Of course, these problematic situations need not arise in practice, and it is very possible that computing a Nash equilibrium could perform extremely well for these game classes. However, it would not have any worst-case theoretical guarantee like it does in the two-player zero-sum case.

One further issue making Nash equilibrium more compelling for the two-player zero-sum case is that there exist efficient algorithms for finding one in these games (from a computational complexity perspective, this task can be done in “polynomial time.”) In contrast, computing one Nash equilibrium is “PPAD-complete” for the other game classes (two-player non-zero-sum games and games with more than two players), and it is widely believed (though not definitively proven) that no efficient (polynomial-time) algorithms exist that guarantee computing a Nash equilibrium in these games, though there do exist algorithms that are able to successfully compute one in certain games (e.g., the first two papers of my PhD were on this https://www.cs.cmu.edu/~sganzfri/JamFold_AAMAS08.pdf https://www.cs.cmu.edu/~sganzfri/Stochastic_IJCAI09.pdf).

Now back to 3-player Kuhn poker. When I mentioned to a colleague that I was doing a project on 3-player Kuhn poker his immediate response was “isn’t that a solved game?” The answer it turns out is yes, but hopefully by now I have persuaded you why that is not the end of the story. A recent paper actually computes a set of infinitely-many Nash equilibrium strategies for this game http://poker.cs.ualberta.ca/publications/AAMAS13-3pkuhn.pdf (it is possible that other Nash equilibria as well). I made this paper available to the students and actually suggested as a starting point for their agent that they implement one of the Nash equilibrium strategies from the table in the paper.

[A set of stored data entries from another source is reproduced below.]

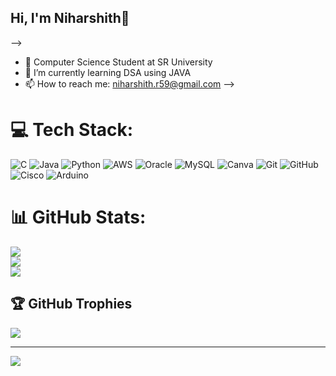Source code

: ## Hi, I'm Niharshith👋
-->
- 🔭 Computer Science Student at SR University
- 🌱 I’m currently learning DSA using JAVA
- 📫 How to reach me: niharshith.r59@gmail.com
-->

# 💻 Tech Stack:
![C](https://img.shields.io/badge/c-%2300599C.svg?style=for-the-badge&logo=c&logoColor=white) ![Java](https://img.shields.io/badge/java-%23ED8B00.svg?style=for-the-badge&logo=openjdk&logoColor=white) ![Python](https://img.shields.io/badge/python-3670A0?style=for-the-badge&logo=python&logoColor=ffdd54) ![AWS](https://img.shields.io/badge/AWS-%23FF9900.svg?style=for-the-badge&logo=amazon-aws&logoColor=white) ![Oracle](https://img.shields.io/badge/Oracle-F80000?style=for-the-badge&logo=oracle&logoColor=white) ![MySQL](https://img.shields.io/badge/mysql-4479A1.svg?style=for-the-badge&logo=mysql&logoColor=white) ![Canva](https://img.shields.io/badge/Canva-%2300C4CC.svg?style=for-the-badge&logo=Canva&logoColor=white) ![Git](https://img.shields.io/badge/git-%23F05033.svg?style=for-the-badge&logo=git&logoColor=white) ![GitHub](https://img.shields.io/badge/github-%23121011.svg?style=for-the-badge&logo=github&logoColor=white) ![Cisco](https://img.shields.io/badge/cisco-%23049fd9.svg?style=for-the-badge&logo=cisco&logoColor=black) ![Arduino](https://img.shields.io/badge/-Arduino-00979D?style=for-the-badge&logo=Arduino&logoColor=white)
# 📊 GitHub Stats:
![](https://github-readme-stats.vercel.app/api?username=Niharshith-2044&theme=dark&hide_border=false&include_all_commits=false&count_private=true)<br/>
![](https://nirzak-streak-stats.vercel.app/?user=Niharshith-2044&theme=dark&hide_border=false)<br/>
![](https://github-readme-stats.vercel.app/api/top-langs/?username=Niharshith-2044&theme=dark&hide_border=false&include_all_commits=false&count_private=true&layout=compact)

## 🏆 GitHub Trophies
![](https://github-profile-trophy.vercel.app/?username=Niharshith-2044&theme=radical&no-frame=false&no-bg=true&margin-w=4)

---
[![](https://visitcount.itsvg.in/api?id=Niharshith-2044&icon=0&color=0)](https://visitcount.itsvg.in)

<!-- Proudly created with GPRM ( https://gprm.itsvg.in ) -->
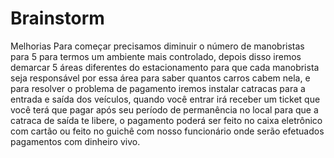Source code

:# Brainstorm
Melhorias
Para começar precisamos diminuir o número de manobristas para 5 para termos um ambiente mais controlado, depois disso iremos demarcar 5 áreas diferentes do estacionamento para que cada manobrista seja responsável por essa área para saber quantos carros cabem nela, e para resolver o problema de pagamento iremos instalar catracas para a entrada e saída dos veículos, quando você entrar irá receber um ticket que você terá que pagar após seu período de permanência no local para que a catraca de saída te libere, o pagamento poderá ser feito no caixa eletrônico com cartão ou feito no guichê com nosso funcionário onde serão efetuados pagamentos com dinheiro vivo.
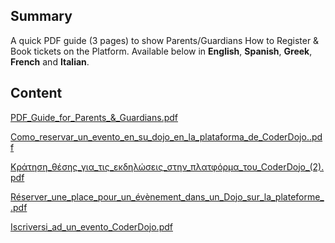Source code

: ## Summary

 A quick PDF guide (3 pages) to show Parents/Guardians How
to Register & Book tickets on the Platform. Available below in
**English**, **Spanish**, **Greek**, **French** and **Italian**.


## Content

[PDF_Guide_for_Parents_&_Guardians.pdf](../files/PDF_Guide_for_Parents_&_Guardians.pdf)

[Como_reservar_un_evento_en_su_dojo_en_la_plataforma_de_CoderDojo..pdf](../files/Como_reservar_un_evento_en_su_dojo_en_la_plataforma_de_CoderDojo..pdf)

[Κράτηση_θέσης_για_τις_εκδηλώσεις_στην_πλατφόρμα_του_CoderDojo_(2).pdf](../files/Κράτηση_θέσης_για_τις_εκδηλώσεις_στην_πλατφόρμα_του_CoderDojo_(2).pdf)

[Réserver_une_place_pour_un_évènement_dans_un_Dojo_sur_la_plateforme_.pdf](../files/Réserver_une_place_pour_un_évènement_dans_un_Dojo_sur_la_plateforme_.pdf)

[Iscriversi_ad_un_evento_CoderDojo.pdf](../files/Iscriversi_ad_un_evento_CoderDojo.pdf)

There were 11 total projects, and the final agents ended up utilizing a variety of different approaches. Some agents were based on the equilibria from the table, some implemented Nash equilibrium-finding algorithms of their own such as counterfactual-regret minimization, and others incorporated machine learning and “opponent modeling” to attempt to learn about the opponents’ strategies and adapt during play, including approaches such as neural networks, fictitious play, and Bayesian analysis. Slides from 9 of the class presentations are on the bottom of the class website http://www.ultimateaiclass.com/. Note that the presentations were quite short (I told them to only allocate for several minutes), and important details are omitted from many of them. The students also turned in longer papers describing the approaches more thoroughly, though they submitted hard copies and I do not have full electronic versions to post.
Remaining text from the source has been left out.